Nel caso di una sessione in gravidanza, questo si traduce spesso nella scelta dello studio come location favorita per scattare: uno spazio comodo, intimo e riservato.
Ma lo studio fornisce sempre ciò di cui avete bisogno per lasciarvi andare e vivere al meglio questa esperienza?
LA NATURA NON è SOLO UNO SFONDO
Scegliere una sessione in esterna per le tue foto in gravidanza significa scegliere anche un modo diverso di vivere quel tempo insieme.
Un prato, un bosco, un sentiero non sono semplicemente un luogo bello dove fare fotografie. Sono parte di quello che succede.
Stai percorrendo uno dei momenti più profondamente legati alla natura: il corpo che si prepara ad accogliere una nuova vita, una famiglia che cambia forma, un equilibrio nuovo che sta nascendo.

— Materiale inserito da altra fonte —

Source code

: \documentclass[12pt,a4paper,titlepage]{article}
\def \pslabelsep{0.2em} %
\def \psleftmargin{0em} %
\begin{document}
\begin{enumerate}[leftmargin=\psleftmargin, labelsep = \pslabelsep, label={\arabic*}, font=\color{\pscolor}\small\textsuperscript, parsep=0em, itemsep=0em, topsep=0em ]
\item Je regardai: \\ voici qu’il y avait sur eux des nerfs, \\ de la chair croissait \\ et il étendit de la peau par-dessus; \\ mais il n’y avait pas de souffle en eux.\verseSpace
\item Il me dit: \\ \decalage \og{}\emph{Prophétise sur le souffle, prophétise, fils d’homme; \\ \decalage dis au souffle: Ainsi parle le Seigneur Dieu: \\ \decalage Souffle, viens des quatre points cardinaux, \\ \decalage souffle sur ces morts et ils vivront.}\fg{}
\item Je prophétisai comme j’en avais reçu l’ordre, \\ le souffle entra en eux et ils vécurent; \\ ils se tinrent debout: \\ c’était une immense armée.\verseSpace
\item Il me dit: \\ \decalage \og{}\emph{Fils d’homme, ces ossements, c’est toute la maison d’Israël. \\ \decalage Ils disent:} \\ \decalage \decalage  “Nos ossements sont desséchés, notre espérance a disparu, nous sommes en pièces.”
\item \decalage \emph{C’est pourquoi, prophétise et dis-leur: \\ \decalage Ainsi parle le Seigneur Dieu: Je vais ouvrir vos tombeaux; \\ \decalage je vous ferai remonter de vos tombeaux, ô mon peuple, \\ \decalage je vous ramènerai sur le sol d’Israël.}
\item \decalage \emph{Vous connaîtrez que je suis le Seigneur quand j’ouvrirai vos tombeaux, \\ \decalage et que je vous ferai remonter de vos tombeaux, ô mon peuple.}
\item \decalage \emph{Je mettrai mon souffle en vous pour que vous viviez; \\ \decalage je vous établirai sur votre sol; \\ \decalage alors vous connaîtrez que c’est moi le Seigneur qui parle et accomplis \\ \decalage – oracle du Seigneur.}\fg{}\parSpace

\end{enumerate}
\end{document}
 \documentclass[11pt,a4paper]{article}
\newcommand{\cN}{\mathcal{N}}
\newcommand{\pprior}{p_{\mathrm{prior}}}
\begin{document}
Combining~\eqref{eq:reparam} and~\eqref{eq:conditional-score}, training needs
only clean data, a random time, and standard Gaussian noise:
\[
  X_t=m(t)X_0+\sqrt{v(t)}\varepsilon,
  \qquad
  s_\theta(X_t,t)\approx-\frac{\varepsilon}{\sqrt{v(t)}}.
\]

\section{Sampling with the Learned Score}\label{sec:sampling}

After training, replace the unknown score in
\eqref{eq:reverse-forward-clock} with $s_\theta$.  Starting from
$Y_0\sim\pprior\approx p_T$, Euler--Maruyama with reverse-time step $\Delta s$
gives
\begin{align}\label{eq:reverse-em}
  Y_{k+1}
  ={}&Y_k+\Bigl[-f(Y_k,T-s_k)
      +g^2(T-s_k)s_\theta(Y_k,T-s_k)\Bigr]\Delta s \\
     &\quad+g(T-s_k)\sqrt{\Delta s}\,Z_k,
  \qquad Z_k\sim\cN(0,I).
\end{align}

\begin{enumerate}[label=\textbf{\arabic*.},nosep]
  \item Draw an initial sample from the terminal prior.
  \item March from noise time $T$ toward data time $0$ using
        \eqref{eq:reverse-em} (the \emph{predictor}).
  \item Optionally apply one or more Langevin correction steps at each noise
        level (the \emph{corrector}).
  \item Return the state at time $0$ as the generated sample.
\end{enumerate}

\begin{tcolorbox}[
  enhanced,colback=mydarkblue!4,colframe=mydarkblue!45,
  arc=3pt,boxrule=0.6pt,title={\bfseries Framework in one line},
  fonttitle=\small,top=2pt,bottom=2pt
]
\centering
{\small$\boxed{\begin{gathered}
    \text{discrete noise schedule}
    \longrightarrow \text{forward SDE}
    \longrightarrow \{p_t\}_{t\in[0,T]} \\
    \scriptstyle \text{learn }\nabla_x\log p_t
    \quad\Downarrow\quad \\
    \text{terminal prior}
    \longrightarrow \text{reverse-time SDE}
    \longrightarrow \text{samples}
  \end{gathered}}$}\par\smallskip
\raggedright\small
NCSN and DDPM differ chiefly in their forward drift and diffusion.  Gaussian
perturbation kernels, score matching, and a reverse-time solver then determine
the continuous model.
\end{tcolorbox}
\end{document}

E’ inevitabile che qui le interazioni diventino più naturali e spontanee.
E ti svelo una cosa: anche in esterna avrete privacy e intimità.
Un’ora lontani dalla routine
Una sessione in esterna è anche un modo per staccare. Per un’ora non ci sono telefoni, impegni, cose da organizzare. Solo voi che trascorrete del tempo insieme in un luogo piacevole, con la luce del tramonto ad accompagnarvi.
Ma se piove?
Il meteo fa parte della fotografia all’aperto. Prima della sessione valutiamo insieme la situazione. A volte si rimanda, altre volte una giornata nuvolosa regala una luce bellissima. L’importante è che il risultato non sia solo una fotografia bella, ma un’esperienza che vi rappresenti.